A Cheap Guitar from Your Uncle

This blog post is dedicated to my colleague, Meg.  We’ve been having a wonderful conversation (okay, debate) about the difference between “perfect work” and work that produces a “minimum viable product.” Can you guess which side I’m on?


A lot of my job these days involves strategic planning — making sure that my school is using its resources to move in the right directions.  The hope, in strategic work, is that preparation, thought, and discipline can ensure that an organization prospers while avoiding the vicissitudes of daily life / business.

But the vicissitudes of daily life / business, and our reaction to them, can also lead to important moments in our development — important moments that could be lost if we hedged too close to our strategy.

Here’s a quotation from today’s Writer’s Almanac that describes one such important moment from the history of Blues music.

[Muddy] Waters tried to break through with his Mississippi blues, but he had a hard time playing loud enough for anyone to hear him on his acoustic guitar at the noisy parties and bars where he played. So in 1944, he bought a cheap electric guitar from his uncle, which helped increase his sound level.

It was the first time anyone had played Mississippi blues on an electric guitar, which revolutionized the sound of the blues.

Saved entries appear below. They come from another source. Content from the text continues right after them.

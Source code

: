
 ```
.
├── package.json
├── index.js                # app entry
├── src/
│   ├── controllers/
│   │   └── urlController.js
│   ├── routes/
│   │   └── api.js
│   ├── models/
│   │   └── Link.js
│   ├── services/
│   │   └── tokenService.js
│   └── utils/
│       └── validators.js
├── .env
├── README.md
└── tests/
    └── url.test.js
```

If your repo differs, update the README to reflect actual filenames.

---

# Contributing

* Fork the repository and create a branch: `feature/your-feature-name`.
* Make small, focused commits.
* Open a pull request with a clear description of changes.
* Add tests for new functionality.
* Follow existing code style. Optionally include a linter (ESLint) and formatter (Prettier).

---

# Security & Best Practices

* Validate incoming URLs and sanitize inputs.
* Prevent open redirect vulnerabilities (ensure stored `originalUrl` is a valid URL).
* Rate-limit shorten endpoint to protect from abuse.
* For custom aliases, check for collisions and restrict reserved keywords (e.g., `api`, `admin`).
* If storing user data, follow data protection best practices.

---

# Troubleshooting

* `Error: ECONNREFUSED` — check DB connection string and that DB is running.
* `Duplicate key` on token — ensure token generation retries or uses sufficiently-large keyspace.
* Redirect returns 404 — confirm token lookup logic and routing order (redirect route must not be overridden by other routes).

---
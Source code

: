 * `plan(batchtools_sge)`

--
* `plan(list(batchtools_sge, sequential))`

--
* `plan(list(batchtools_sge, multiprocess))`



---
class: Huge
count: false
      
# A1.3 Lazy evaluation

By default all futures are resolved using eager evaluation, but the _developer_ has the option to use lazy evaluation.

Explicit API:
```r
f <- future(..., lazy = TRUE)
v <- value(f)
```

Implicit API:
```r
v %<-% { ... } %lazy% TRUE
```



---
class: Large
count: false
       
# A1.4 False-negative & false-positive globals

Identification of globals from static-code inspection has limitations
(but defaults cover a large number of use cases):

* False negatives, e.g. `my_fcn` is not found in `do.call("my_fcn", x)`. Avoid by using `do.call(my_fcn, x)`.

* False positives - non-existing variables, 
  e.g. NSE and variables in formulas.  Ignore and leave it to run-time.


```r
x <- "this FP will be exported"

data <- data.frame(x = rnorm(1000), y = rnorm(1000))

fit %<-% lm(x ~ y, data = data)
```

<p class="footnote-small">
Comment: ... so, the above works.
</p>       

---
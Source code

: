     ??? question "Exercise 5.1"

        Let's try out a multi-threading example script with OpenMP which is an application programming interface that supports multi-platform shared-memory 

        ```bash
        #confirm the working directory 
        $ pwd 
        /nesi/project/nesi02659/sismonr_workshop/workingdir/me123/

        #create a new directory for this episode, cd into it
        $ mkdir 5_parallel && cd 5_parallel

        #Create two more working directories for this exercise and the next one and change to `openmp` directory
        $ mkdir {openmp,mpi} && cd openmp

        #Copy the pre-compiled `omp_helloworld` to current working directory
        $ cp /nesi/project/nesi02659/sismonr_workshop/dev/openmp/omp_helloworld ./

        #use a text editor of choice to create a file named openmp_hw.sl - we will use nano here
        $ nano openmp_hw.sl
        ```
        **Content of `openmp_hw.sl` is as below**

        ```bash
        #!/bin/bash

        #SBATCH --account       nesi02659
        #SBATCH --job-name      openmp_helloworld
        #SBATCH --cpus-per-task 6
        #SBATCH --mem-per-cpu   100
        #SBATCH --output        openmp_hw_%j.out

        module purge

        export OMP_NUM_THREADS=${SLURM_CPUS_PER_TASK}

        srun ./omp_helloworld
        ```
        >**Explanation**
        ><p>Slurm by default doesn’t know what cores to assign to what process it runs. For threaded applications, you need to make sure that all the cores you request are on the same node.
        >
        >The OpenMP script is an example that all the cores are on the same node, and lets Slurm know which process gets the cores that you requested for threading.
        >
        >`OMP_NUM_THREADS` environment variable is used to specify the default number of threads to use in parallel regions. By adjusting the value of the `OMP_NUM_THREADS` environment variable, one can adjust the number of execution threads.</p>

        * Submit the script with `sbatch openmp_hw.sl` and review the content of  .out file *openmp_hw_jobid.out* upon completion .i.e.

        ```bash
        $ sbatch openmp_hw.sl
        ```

If Muddy Waters would have stuck stubbornly to some kind of acoustic strategy, who knows what would have happened to the Blues.  Instead, he solved his most pressing local problem — his immediate audience couldn’t hear him — with an imperfect solution — a “cheap guitar from his uncle” — that allowed him to go one step further, to play one more show . . . and then another, and another, until, in his words . . .

All of a sudden, I became Muddy Waters, you know? People started speakin’, hollerin’ across streets at me.

Such magic happens “slowly, then all at once” — and sometimes only after grabbing the cheap guitar instead of waiting around for the perfect one.